The Supper Club, New York, December 1, 1997

For anyone familiar with only the Sundays' albums, getting psyched up for one of their shows is no easy task. Songwriters and band leaders David Gavurin and Harriet Wheeler make beautiful music for quiet dinners, afternoon teas and college all-nighters, but how, one might cynically sigh, could such fragile songs hold together on stage?

\\Just fine, actually. While on album the story begins and ends with Wheeler's meltingly lovely powdered-sugar voice, on stage the rest of the group (Gavurin, drummer Patrick Hannan, and bassist Paul Brindley) break out of their studio shackles and step out of the murky studio mix and into the sonic foreground.

\\Gavurin/Wheeler and Co. bravely opened with the strongest song of their nine year, three album career: "Can't Be Sure." Bolstered by Hannan's assured backbeat and built as much around Gavurin's ringing guitar chords as Wheeler's vocals on the nursery rhyme chorus, the song immediately recaptured all of the early promise of the Sundays' remarkable 1989 debut, "Reading, Writing and Arithmetic."

\\You would expect the band to deliver the goods on its hit single, but it also kept up that momentum for most of the 16 songs that followed. "I Kicked a Boy," also from their debut, was another highlight, but it was neatly outdone by Gavurin's rolling, Stonesy guitar riff on "Another Flavour," from the group's new album, "Static and Silence."

\\Gavurin's strength as a guitarist lies in his sense of economy. His chiming chords (never far removed from the Byrds/U2 style book) are sparse and elegant, providing a perfect latticework for Wheeler's considerably more eclectic vocals.

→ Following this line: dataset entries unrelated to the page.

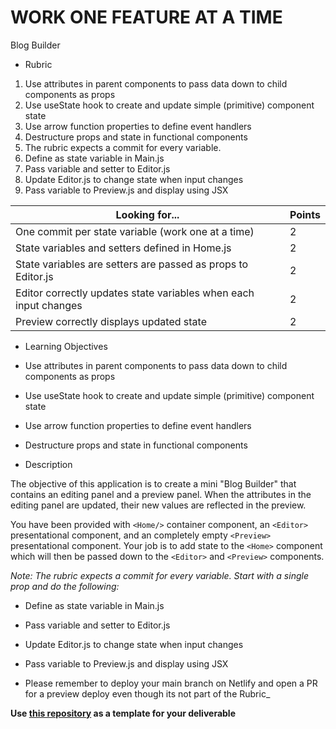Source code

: # WORK ONE FEATURE AT A TIME

Blog Builder

+ Rubric

1. Use attributes in parent components to pass data down to child components as props
2. Use useState hook to create and update simple (primitive) component state
3. Use arrow function properties to define event handlers
4. Destructure props and state in functional components
5. The rubric expects a commit for every variable.
6. Define as state variable in Main.js
7. Pass variable and setter to Editor.js
8. Update Editor.js to change state when input changes
9. Pass variable to Preview.js and display using JSX

| Looking for...                                                   | Points |
| ---------------------------------------------------------------- | ------ |
| One commit per state variable (work one at a time)               | 2      |
| State variables and setters defined in Home.js                   | 2      |
| State variables are setters are passed as props to Editor.js     | 2      |
| Editor correctly updates state variables when each input changes | 2      |
| Preview correctly displays updated state                         | 2      |

+ Learning Objectives

+ Use attributes in parent components to pass data down to child components as props
+ Use useState hook to create and update simple (primitive) component state
+ Use arrow function properties to define event handlers
+ Destructure props and state in functional components

+ Description

The objective of this application is to create a mini "Blog Builder" that contains an editing panel and a preview panel. When the attributes in the editing panel are updated, their new values are reflected in the preview.

You have been provided with `<Home/>` container component, an `<Editor>` presentational component, and an completely empty `<Preview>` presentational component. Your job is to add state to the `<Home>` component which will then be passed down to the `<Editor>` and `<Preview>` components.

_Note: The rubric expects a commit for every variable. Start with a single prop and do the following:_

+ Define as state variable in Main.js
+ Pass variable and setter to Editor.js
+ Update Editor.js to change state when input changes
+ Pass variable to Preview.js and display using JSX

+ Please remember to deploy your main branch on Netlify and open a PR for a preview deploy even though its not part of the Rubric_

**Use [this repository](https://github.com/alchemycodelab/react-blog-builder/) as a template for your deliverable**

But Wheeler, too, was a model of consummate taste, coaxing her warm, lilting voice around even the highest melodies without ever straying into the red.

\\Of course, the Sundays never really stray anywhere, and if the band has a major shortcoming, it's a lack of diversity. Strong as it was, the Sundays' set suffered slightly from the streak of sameness that runs through the bulk of the band's catalog. Many of the slower, more introspective (i.e., hookless) songs dragged live as much as they do on record, although Wheeler's self-effacing charm counterbalanced such low points nicely. "This next one is still quite quiet, so feel free to chat," she offered good naturedly by way of introduction to "Monochrome." (So polite, these Brits. Not at all like those boorish Gallagher brothers.)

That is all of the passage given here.